Dataset entries
★ ★ ★
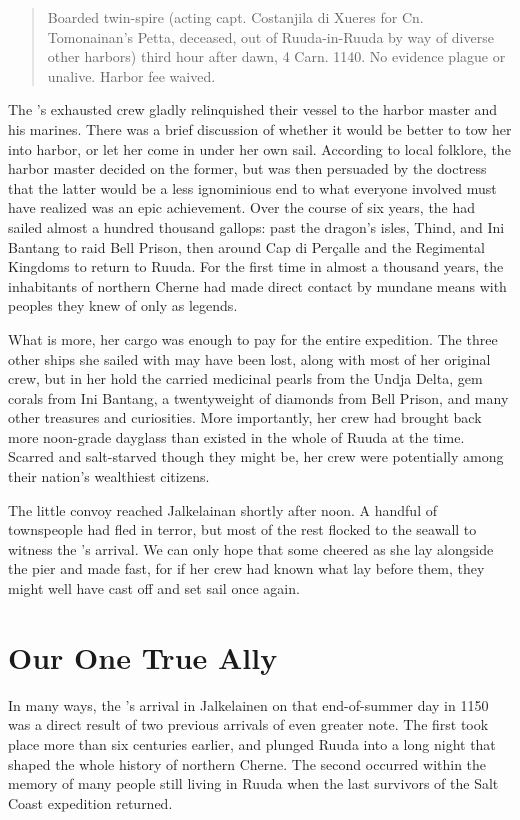 \documentclass[12pt]{report}
\begin{document}
\begin{quotation}
Boarded twin-spire {\UL} (acting capt. Costanjila di
Xueres for Cn. Tomonainan's Petta, deceased, out of Ruuda-in-Ruuda
by way of diverse other harbors) third hour after dawn, 4
Carn. 1140.  No evidence plague or unalive.  Harbor fee waived.
\end{quotation}

The {\UL}'s exhausted crew gladly relinquished their vessel to the
harbor master and his marines.  There was a brief discussion of
whether it would be better to tow her into harbor, or let her come in
under her own sail.  According to local folklore, the harbor master
decided on the former, but was then persuaded by the doctress that the
latter would be a less ignominious end to what everyone involved must
have realized was an epic achievement.  Over the course of six years,
the {\UL} had sailed almost a hundred thousand gallops: past the
dragon's isles, Thind, and Ini Bantang to raid Bell Prison, then
around Cap di Per\c{c}alle and the Regimental Kingdoms to return to
Ruuda.  For the first time in almost a thousand years, the inhabitants
of northern Cherne had made direct contact by mundane means with
peoples they knew of only as legends.

What is more, her cargo was enough to pay for the entire expedition.
The three other ships she sailed with may have been lost, along with
most of her original crew, but in her hold the {\UL} carried medicinal
pearls from the Undja Delta, gem corals from Ini Bantang, a
twentyweight of diamonds from Bell Prison, and many other treasures
and curiosities.  More importantly, her crew had brought back more
noon-grade dayglass than existed in the whole of Ruuda at the time.
Scarred and salt-starved though they might be, her crew were
potentially among their nation's wealthiest citizens.

The little convoy reached Jalkelainan shortly after noon.  A handful
of townspeople had fled in terror, but most of the rest flocked to the
seawall to witness the {\UL}'s arrival.  We can only hope that some
cheered as she lay alongside the pier and made fast, for if her crew
had known what lay before them, they might well have cast off and set
sail once again.

\chapter{Our One True Ally}

In many ways, the {\UL}'s arrival in Jalkelainen on that end-of-summer
day in 1150 was a direct result of two previous arrivals of even
greater note.  The first took place more than six centuries earlier,
and plunged Ruuda into a long night that shaped the whole history of
northern Cherne.  The second occurred within the memory of many people
still living in Ruuda when the last survivors of the Salt Coast
expedition returned.
\end{document}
★ ★ ★
▸ **Exercise requirements**
Write every line above again exactly, but leave the pictures out.

▸ **Solution**
 \documentclass[12pt]{report}
\begin{document}
\begin{quotation}
Boarded twin-spire {\UL} (acting capt. Costanjila di
Xueres for Cn. Tomonainan's Petta, deceased, out of Ruuda-in-Ruuda
by way of diverse other harbors) third hour after dawn, 4
Carn. 1140.  No evidence plague or unalive.  Harbor fee waived.
\end{quotation}

The {\UL}'s exhausted crew gladly relinquished their vessel to the
harbor master and his marines.  There was a brief discussion of
whether it would be better to tow her into harbor, or let her come in
under her own sail.  According to local folklore, the harbor master
decided on the former, but was then persuaded by the doctress that the
latter would be a less ignominious end to what everyone involved must
have realized was an epic achievement.  Over the course of six years,
the {\UL} had sailed almost a hundred thousand gallops: past the
dragon's isles, Thind, and Ini Bantang to raid Bell Prison, then
around Cap di Per\c{c}alle and the Regimental Kingdoms to return to
Ruuda.  For the first time in almost a thousand years, the inhabitants
of northern Cherne had made direct contact by mundane means with
peoples they knew of only as legends.

What is more, her cargo was enough to pay for the entire expedition.
The three other ships she sailed with may have been lost, along with
most of her original crew, but in her hold the {\UL} carried medicinal
pearls from the Undja Delta, gem corals from Ini Bantang, a
twentyweight of diamonds from Bell Prison, and many other treasures
and curiosities.  More importantly, her crew had brought back more
noon-grade dayglass than existed in the whole of Ruuda at the time.
Scarred and salt-starved though they might be, her crew were
potentially among their nation's wealthiest citizens.

The little convoy reached Jalkelainan shortly after noon.  A handful
of townspeople had fled in terror, but most of the rest flocked to the
seawall to witness the {\UL}'s arrival.  We can only hope that some
cheered as she lay alongside the pier and made fast, for if her crew
had known what lay before them, they might well have cast off and set
sail once again.

\chapter{Our One True Ally}

In many ways, the {\UL}'s arrival in Jalkelainen on that end-of-summer
day in 1150 was a direct result of two previous arrivals of even
greater note.  The first took place more than six centuries earlier,
and plunged Ruuda into a long night that shaped the whole history of
northern Cherne.  The second occurred within the memory of many people
still living in Ruuda when the last survivors of the Salt Coast
expedition returned.
\end{document}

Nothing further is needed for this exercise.